There are lots of truths in play...

The numbers don't seem good, even in a time of poor economy and perhaps more general discontent... but they seem not good across the board for all the companies.

It's true that you wouldn't think it a bragging point to be the least worst  But you can be sure any company atop this list would brag, so let Dish have their moment in the sun this year.
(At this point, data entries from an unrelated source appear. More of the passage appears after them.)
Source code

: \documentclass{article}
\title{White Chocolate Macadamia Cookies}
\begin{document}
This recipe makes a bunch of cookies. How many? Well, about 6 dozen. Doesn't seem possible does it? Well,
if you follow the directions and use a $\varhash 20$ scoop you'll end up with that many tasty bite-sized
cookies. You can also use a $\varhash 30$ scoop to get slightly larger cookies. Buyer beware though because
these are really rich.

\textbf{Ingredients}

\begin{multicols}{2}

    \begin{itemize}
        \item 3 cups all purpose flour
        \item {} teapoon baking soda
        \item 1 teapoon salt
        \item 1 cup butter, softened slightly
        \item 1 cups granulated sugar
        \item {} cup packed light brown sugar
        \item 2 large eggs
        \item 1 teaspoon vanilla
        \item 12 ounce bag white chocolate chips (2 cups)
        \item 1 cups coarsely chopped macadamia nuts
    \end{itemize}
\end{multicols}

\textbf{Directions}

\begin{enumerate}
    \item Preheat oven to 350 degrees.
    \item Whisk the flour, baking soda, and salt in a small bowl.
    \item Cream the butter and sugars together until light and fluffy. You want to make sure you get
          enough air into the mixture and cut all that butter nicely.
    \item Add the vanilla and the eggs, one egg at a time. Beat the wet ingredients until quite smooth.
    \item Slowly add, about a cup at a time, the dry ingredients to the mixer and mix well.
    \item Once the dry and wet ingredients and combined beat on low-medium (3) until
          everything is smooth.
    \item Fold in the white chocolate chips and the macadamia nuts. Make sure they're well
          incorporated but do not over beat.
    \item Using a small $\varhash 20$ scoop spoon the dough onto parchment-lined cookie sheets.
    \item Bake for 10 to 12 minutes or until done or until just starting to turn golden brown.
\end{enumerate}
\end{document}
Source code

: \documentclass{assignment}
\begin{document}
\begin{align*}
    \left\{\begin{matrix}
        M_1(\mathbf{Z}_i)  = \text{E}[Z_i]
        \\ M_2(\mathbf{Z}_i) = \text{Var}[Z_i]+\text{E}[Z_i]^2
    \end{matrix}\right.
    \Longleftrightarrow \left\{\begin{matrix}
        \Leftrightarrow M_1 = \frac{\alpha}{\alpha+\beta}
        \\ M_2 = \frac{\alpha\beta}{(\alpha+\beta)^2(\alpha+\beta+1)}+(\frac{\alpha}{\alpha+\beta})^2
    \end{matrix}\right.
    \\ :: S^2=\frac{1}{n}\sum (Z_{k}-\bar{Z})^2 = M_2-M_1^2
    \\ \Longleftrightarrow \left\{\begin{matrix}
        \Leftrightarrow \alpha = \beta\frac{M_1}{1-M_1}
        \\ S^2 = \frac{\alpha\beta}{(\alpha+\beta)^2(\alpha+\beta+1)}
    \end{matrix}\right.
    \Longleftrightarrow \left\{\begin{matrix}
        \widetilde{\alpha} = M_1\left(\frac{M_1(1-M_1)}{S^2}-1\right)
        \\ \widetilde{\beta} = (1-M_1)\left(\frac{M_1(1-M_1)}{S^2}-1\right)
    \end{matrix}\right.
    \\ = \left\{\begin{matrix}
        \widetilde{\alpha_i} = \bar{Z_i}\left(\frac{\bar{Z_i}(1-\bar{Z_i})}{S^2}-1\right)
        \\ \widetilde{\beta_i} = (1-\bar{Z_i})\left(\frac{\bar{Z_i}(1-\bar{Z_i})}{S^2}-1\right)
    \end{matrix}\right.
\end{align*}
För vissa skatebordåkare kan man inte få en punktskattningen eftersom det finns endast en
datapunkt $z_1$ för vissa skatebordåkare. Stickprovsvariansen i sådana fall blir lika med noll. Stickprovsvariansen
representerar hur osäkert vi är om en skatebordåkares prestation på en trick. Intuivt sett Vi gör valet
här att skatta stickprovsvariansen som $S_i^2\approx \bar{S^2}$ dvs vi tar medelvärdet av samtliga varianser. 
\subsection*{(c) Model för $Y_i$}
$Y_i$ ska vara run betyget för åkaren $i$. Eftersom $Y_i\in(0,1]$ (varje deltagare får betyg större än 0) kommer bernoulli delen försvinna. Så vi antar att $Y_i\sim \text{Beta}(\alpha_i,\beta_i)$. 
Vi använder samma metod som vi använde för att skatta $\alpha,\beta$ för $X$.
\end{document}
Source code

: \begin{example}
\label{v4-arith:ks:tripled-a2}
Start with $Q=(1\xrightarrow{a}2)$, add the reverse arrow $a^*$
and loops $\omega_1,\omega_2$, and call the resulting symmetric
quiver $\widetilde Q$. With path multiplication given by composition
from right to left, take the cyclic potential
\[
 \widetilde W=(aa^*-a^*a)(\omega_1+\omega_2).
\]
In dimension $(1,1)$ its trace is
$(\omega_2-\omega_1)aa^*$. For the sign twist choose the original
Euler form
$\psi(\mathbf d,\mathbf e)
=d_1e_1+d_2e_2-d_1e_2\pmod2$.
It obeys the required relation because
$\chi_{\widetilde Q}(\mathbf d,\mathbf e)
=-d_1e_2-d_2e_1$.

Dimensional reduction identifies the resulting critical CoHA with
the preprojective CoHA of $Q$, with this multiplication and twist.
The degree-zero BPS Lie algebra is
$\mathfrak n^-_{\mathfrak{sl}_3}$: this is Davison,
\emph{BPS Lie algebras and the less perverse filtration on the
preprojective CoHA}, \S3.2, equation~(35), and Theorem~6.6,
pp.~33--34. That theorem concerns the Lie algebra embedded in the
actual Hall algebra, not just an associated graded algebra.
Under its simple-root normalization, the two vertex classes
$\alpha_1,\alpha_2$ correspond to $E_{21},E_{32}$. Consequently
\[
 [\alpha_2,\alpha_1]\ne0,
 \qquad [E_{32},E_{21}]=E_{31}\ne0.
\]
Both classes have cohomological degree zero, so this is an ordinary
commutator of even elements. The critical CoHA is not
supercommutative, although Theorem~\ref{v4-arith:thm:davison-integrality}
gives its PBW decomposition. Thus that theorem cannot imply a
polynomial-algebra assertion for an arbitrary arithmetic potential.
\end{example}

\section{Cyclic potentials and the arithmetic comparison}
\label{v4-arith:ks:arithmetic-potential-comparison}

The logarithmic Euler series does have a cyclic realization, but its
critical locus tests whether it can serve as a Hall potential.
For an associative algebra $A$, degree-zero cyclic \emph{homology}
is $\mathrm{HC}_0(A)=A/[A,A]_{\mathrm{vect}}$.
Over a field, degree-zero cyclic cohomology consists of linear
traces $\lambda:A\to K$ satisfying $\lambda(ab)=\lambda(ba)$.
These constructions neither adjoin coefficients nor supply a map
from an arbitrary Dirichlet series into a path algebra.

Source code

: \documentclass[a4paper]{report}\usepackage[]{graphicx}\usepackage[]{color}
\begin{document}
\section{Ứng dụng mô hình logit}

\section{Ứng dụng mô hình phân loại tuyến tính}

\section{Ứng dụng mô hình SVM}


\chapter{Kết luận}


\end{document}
I honestly don't even know how they objectively measure customer satisfaction anyway. I mean, look at Amazon for customer reviews and really read the comments. Many (if not most) negative reviews are from customers who ordered the wrong product, don't know how to properly use the product, or have an agenda... I've learned to usually not trust customer feedback that I can't independently verify, which means I don't usually trust reviews online.


----------



## inazsully (Oct 3, 2006)

Whenever you have a bad experience with a company or brand that company or brand goes on your S--- list. It's human nature. I like Ford you like Chevy, I like Honda you like Toyota. In reality they are all pretty much the same.


----------



## damondlt (Feb 27, 2006)

nmetro said:


> So, is this really something be truly proud of? Being the top of mediocre? (sarcasm)
> 
> Personally, I never had any issues with DISH, except when it came to the weird way they do billing, especially when you purchase equipment or buy something like the College Football Package. The way they credit/debit makes it next to impossible to reconcile your bill. The only other beef, is getting someone in India or the Philippines that you can't understand; but, using online chat took care of these issues.
> 
> .


 Agree.


----------



## Santi360HD (Oct 6, 2008)

wonder if they surveyed any sports fans??...it might of come up dead last instead of mediocre..


----------



## TBoneit (Jul 27, 2006)

mdavej said:


> +1
> 
> The irony is they all get a failing grade. Dish's F is 1 point higher than DirecTV's. And the one with the highest failing grade has bragging rights. I have to drop Dish next month and go with Charter, which is the worst of all, just to get AMC back and keep BBCA (sorry, I digress). Anyway, it's a crappy situation all the way around.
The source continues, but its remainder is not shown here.